Et, grinçant des dents, arpentant comme une bête la chambre qu’il remplissait de ses hurlements, dans une de ses crises coutumières de haine » presque sadique[1] », il prophétisait « que les rues de Paris seraient jonchées de cent mille cadavres avant la conclusion de cette misérable affaire ». Le flegmatique anglais qui, le crayon à la main, n’en perdit pas un mot, avait pu mesurer à l’énormité des fureurs du bandit l’abîme de sa terreur :

Si ces gens-là avaient voulu se débarrasser de moi pour une raison quelconque, s’ils m’avaient menacé de m’assassiner, s’ils m’avaient dit : « Vous êtes de trop, un de ces jours on vous trouvera mort dans la rue, une balle dans la tête ou un couteau dans le dos », j’aurais considéré cela comme étant de bonne guerre. Mais on a recours à des intrigues souterraines pour ruiner ma carrière de soldat et perdre ma réputation de gentleman.

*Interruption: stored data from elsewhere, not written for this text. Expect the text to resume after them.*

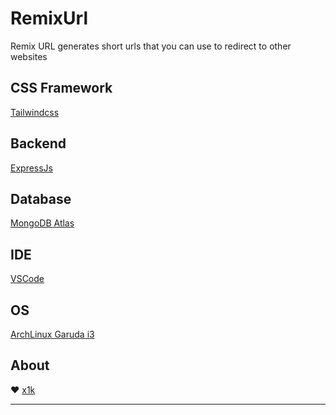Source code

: # RemixUrl

Remix URL generates short urls that you can use to redirect to other websites

## CSS Framework

[Tailwindcss](https://tailwindcss.com/)

## Backend

[ExpressJs](https://expressjs.com)

## Database

[MongoDB Atlas](https://mongodb.com)

## IDE

[VSCode](https://code.visualstudio.com)

## OS

[ArchLinux Garuda i3](http://garudalinux.org/)

## About

❤️ [x1k](https://github.com/en1tan)

---
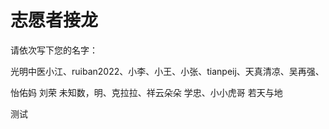 # 志愿者接龙

请依次写下您的名字：

光明中医小江、ruiban2022、小李、小王、小张、tianpeij、天真清凉、吴再强、

 怡佑妈  刘荣  未知数，明、克拉拉、祥云朵朵  学忠、小小虎哥 若天与地


测试

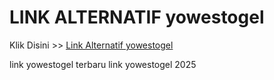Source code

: # LINK ALTERNATIF yowestogel

Klik Disini >> <a href="https://linksto.pages.dev/">Link Alternatif yowestogel </a>

link yowestogel terbaru
link yowestogel 2025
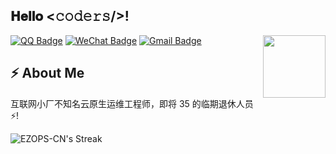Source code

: <h2> 𝐇𝐞𝐥𝐥𝐨 <𝚌𝚘𝚍𝚎𝚛𝚜/>!</h2>

<img align='right' src='https://user-images.githubusercontent.com/5713670/87202985-820dcb80-c2b6-11ea-9f56-7ec461c497c3.gif' width='100"'>

[![QQ Badge](https://img.shields.io/badge/-1214966109-1f883d?style=flat-square&logo=tencentqq&logoColor=white)](1214966109) 
[![WeChat Badge](https://img.shields.io/badge/-ezopscn-blue?style=flat-square&logo=Wechat&logoColor=white)](ezopscn) 
[![Gmail Badge](https://img.shields.io/badge/-ezops.cn@gmail.com-c14438?style=flat-square&logo=Gmail&logoColor=white&link=mailto:ezops.cn@gmail.com)](mailto:ezops.cn@gmail.com)

## ⚡ About Me

互联网小厂不知名云原生运维工程师，即将 35 的临期退休人员 ⚡!

![EZOPS-CN's Streak](https://github-readme-streak-stats.herokuapp.com/?user=EZOPS-CN&theme=dark&hide_border=true)
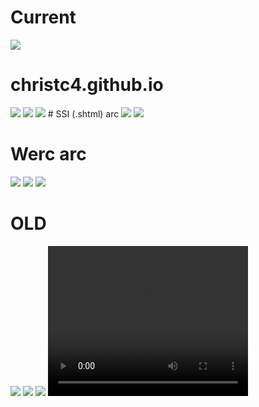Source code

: # Current

<img src=".pix/avsbq.webp" style="max-width: 390px; height: auto;">


# christc4.github.io

<img src=".pix/suckless_clone.webp" style="max-width: 390px; height: auto;">
<img src=".pix/first_influence_of_cat_v.webp" style="max-width: 390px; height: auto;">

<img src=".pix/fone_ss.webp" style="max-width: 390px; height: auto;">
# SSI (.shtml) arc

<img src=".pix/site1.webp" style="max-width: 390px; height: auto;">
<img src=".pix/site2.webp" style="max-width: 390px; height: auto;">

# Werc arc

<img src=".pix/site3.webp" style="max-width: 390px; height: auto;">
<img src=".pix/it_wercs.webp" style="max-width: 390px; height: auto;">
<img src=".pix/site4.webp" style="max-width: 390px; height: auto;">

# OLD

<img src=".pix/coal1.webp" style="max-width: 390px; height: auto;">
<img src=".pix/pandora1000.webp" style="max-width: 390px; height: auto;">
<img src=".pix/blxssxm.webp" style="max-width: 390px; height: auto;">

<video width="320" height="240" controls>
  <source src=".pix/dark.webm" type="video/webm">
  Your browser does not support the video tag.
</video>
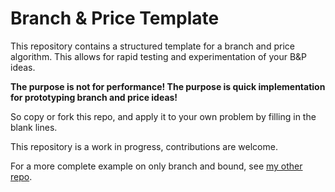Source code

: # Branch & Price Template

This repository contains a structured template for a branch and price algorithm.
This allows for rapid testing and experimentation of your B&P ideas.

**The purpose is not for performance! The purpose is quick implementation for prototyping branch and price ideas!**

So copy or fork this repo, and apply it to your own problem by filling in the blank lines.

This repository is a work in progress, contributions are welcome.

For a more complete example on only branch and bound, see [my other repo](https://github.com/sandyspiers/branch_and_bound_template).
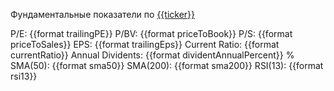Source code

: Фундаментальные показатели по [{{ticker}}](https://finance.yahoo.com/quote/{{ticker}})

P/E: {{format trailingPE}}
P/BV: {{format priceToBook}}
P/S: {{format priceToSales}}
EPS: {{format trailingEps}}
Current Ratio: {{format currentRatio}}
Annual Dividents: {{format dividentAnnualPercent}} %
SMA(50): {{format sma50}}
SMA(200): {{format sma200}}
RSI(13): {{format rsi13}}
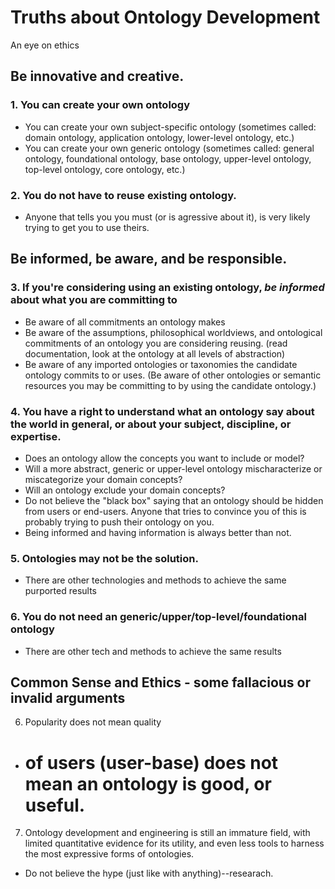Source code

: # Truths about Ontology Development
An eye on ethics

## Be innovative and creative.
### 1. You can create your own ontology
- You can create your own subject-specific ontology (sometimes called: domain ontology, application ontology, lower-level ontology, etc.)
- You can create your own generic ontology (sometimes called: general ontology, foundational ontology, base ontology, upper-level ontology, top-level ontology, core ontology, etc.)

### 2. You do not have to reuse existing ontology.
- Anyone that tells you you must (or is agressive about it), is very likely trying to get you to use theirs.

## Be informed, be aware, and be responsible.
### 3. If you're considering using an existing ontology, _be informed_ about what you are committing to
- Be aware of all commitments an ontology makes
- Be aware of the assumptions, philosophical worldviews, and ontological commitments of an ontology you are considering reusing. (read documentation, look at the ontology at all levels of abstraction)
- Be aware of any imported ontologies or taxonomies the candidate ontology commits to or uses.
(Be aware of other ontologies or semantic resources you may be committing to by using the candidate ontology.)

### 4. You have a right to understand what an ontology say about the world in general, or about your subject, discipline, or expertise.
- Does an ontology allow the concepts you want to include or model?
- Will a more abstract, generic or upper-level ontology mischaracterize or miscategorize your domain concepts? 
- Will an ontology exclude your domain concepts? 
- Do not believe the "black box" saying that an ontology should be hidden from users or end-users. Anyone that tries to convince you of this is probably trying to push their ontology on you.
- Being informed and having information is always better than not.

### 5. Ontologies may not be the solution.
- There are other technologies and methods to achieve the same purported results

### 6. You do not need an generic/upper/top-level/foundational ontology
- There are other tech and methods to achieve the same results

## Common Sense and Ethics - some fallacious or invalid arguments

6. Popularity does not mean quality
- # of users (user-base) does not mean an ontology is good, or useful. 

7. Ontology development and engineering is still an immature field, with limited quantitative evidence for its utility, and even less tools to harness the most expressive forms of ontologies.
- Do not believe the hype (just like with anything)--researach.
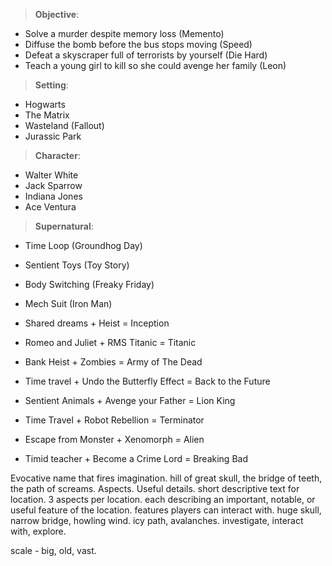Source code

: > **Objective**: 
- Solve a murder despite memory loss (Memento)
- Diffuse the bomb before the bus stops moving (Speed)
- Defeat a skyscraper full of terrorists by yourself (Die Hard)
- Teach a young girl to kill so she could avenge her family (Leon)

> **Setting**: 
- Hogwarts
- The Matrix
- Wasteland (Fallout)
- Jurassic Park

> **Character**:
- Walter White
- Jack Sparrow
- Indiana Jones
- Ace Ventura

> **Supernatural**: 
- Time Loop (Groundhog Day)
- Sentient Toys (Toy Story)
- Body Switching (Freaky Friday)
- Mech Suit (Iron Man)

- Shared dreams + Heist = Inception
- Romeo and Juliet + RMS Titanic = Titanic
- Bank Heist + Zombies = Army of The Dead
- Time travel + Undo the Butterfly Effect = Back to the Future
- Sentient Animals + Avenge your Father = Lion King
- Time Travel + Robot Rebellion = Terminator
- Escape from Monster + Xenomorph = Alien
- Timid teacher + Become a Crime Lord = Breaking Bad


Evocative name that fires imagination.
hill of great skull, the bridge of teeth, the path of screams.
Aspects. Useful details. short descriptive text for location.
3 aspects per location. each describing an important, notable, or useful feature of the location. features players can interact with.
huge skull, narrow bridge, howling wind.
icy path, avalanches. investigate, interact with, explore.

scale - big, old, vast.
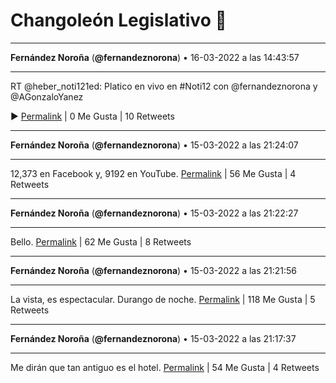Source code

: # Changoleón Legislativo 🙈
*****
**Fernández Noroña** (**@fernandeznorona**) • 16-03-2022 a las 14:43:57
*****
RT @heber_noti121ed: Platico en vivo en #Noti12 con @fernandeznorona y @AGonzaloYanez 


▶️
[Permalink](https://twitter.com/fernandeznorona/status/1504226997072891904) | 0 Me Gusta | 10 Retweets
*****
**Fernández Noroña** (**@fernandeznorona**) • 15-03-2022 a las 21:24:07
*****
12,373 en Facebook y, 9192 en YouTube.
[Permalink](https://twitter.com/fernandeznorona/status/1503965314450485248) | 56 Me Gusta | 4 Retweets
*****
**Fernández Noroña** (**@fernandeznorona**) • 15-03-2022 a las 21:22:27
*****
Bello.
[Permalink](https://twitter.com/fernandeznorona/status/1503964891262062592) | 62 Me Gusta | 8 Retweets
*****
**Fernández Noroña** (**@fernandeznorona**) • 15-03-2022 a las 21:21:56
*****
La vista, es espectacular. Durango de noche.
[Permalink](https://twitter.com/fernandeznorona/status/1503964764229148672) | 118 Me Gusta | 5 Retweets
*****
**Fernández Noroña** (**@fernandeznorona**) • 15-03-2022 a las 21:17:37
*****
Me dirán que tan antiguo es el hotel.
[Permalink](https://twitter.com/fernandeznorona/status/1503963675618471936) | 54 Me Gusta | 4 Retweets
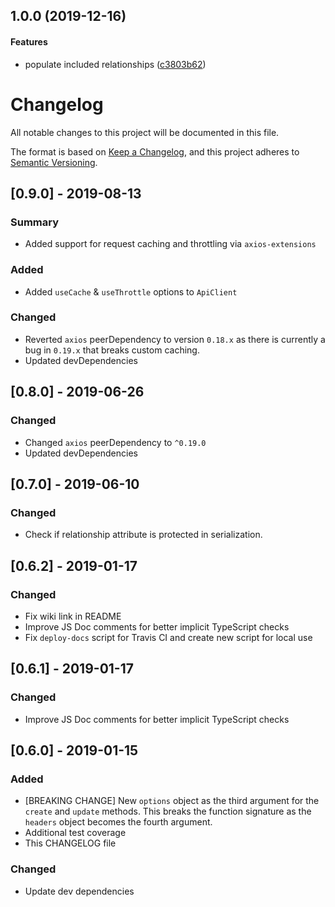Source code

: <a name="1.0.0"></a>

## 1.0.0 (2019-12-16)

#### Features

- populate included relationships ([c3803b62](https://github.com/nerdstep/elide-jsonapi-client.git/commit/c3803b62))

# Changelog

All notable changes to this project will be documented in this file.

The format is based on [Keep a Changelog](https://keepachangelog.com/en/1.0.0/),
and this project adheres to [Semantic Versioning](https://semver.org/spec/v2.0.0.html).

## [0.9.0] - 2019-08-13

### Summary

- Added support for request caching and throttling via `axios-extensions`

### Added

- Added `useCache` & `useThrottle` options to `ApiClient`

### Changed

- Reverted `axios` peerDependency to version `0.18.x` as there is currently a bug in `0.19.x` that breaks custom caching.
- Updated devDependencies

## [0.8.0] - 2019-06-26

### Changed

- Changed `axios` peerDependency to `^0.19.0`
- Updated devDependencies

## [0.7.0] - 2019-06-10

### Changed

- Check if relationship attribute is protected in serialization.

## [0.6.2] - 2019-01-17

### Changed

- Fix wiki link in README
- Improve JS Doc comments for better implicit TypeScript checks
- Fix `deploy-docs` script for Travis CI and create new script for local use

## [0.6.1] - 2019-01-17

### Changed

- Improve JS Doc comments for better implicit TypeScript checks

## [0.6.0] - 2019-01-15

### Added

- [BREAKING CHANGE] New `options` object as the third argument for the `create` and `update` methods. This breaks the function signature as the `headers` object becomes the fourth argument.
- Additional test coverage
- This CHANGELOG file

### Changed

- Update dev dependencies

Ou a imité mon écriture, cambriolé ma maison, étalé au grand jour tous les détails de ma vie privée. On a cru, parce que je suis mourant, ruiné, séparé de ma femme, que je serais une proie facile.

Ils voulaient me tuer. Retenez mes paroles : c’est moi qui les tuerai ; je les tuerai comme des lapins, mais sans aucune espèce de colère ; je voudrais en tenir cent enfermés dans une chambre, avec un bâton dans ma main : je les battrais jusqu’à la mort.

Puis, après un violent accès de toux, crachant ses poumons avec ses imprécations[2] :

  1. C’est ce que Jaurès avait dit des lettres à Mme de Boulancy. (Petite République du 11 décembre 1897.)
  2. « Je n’ai plus qu’un poumon, je suis mourant. »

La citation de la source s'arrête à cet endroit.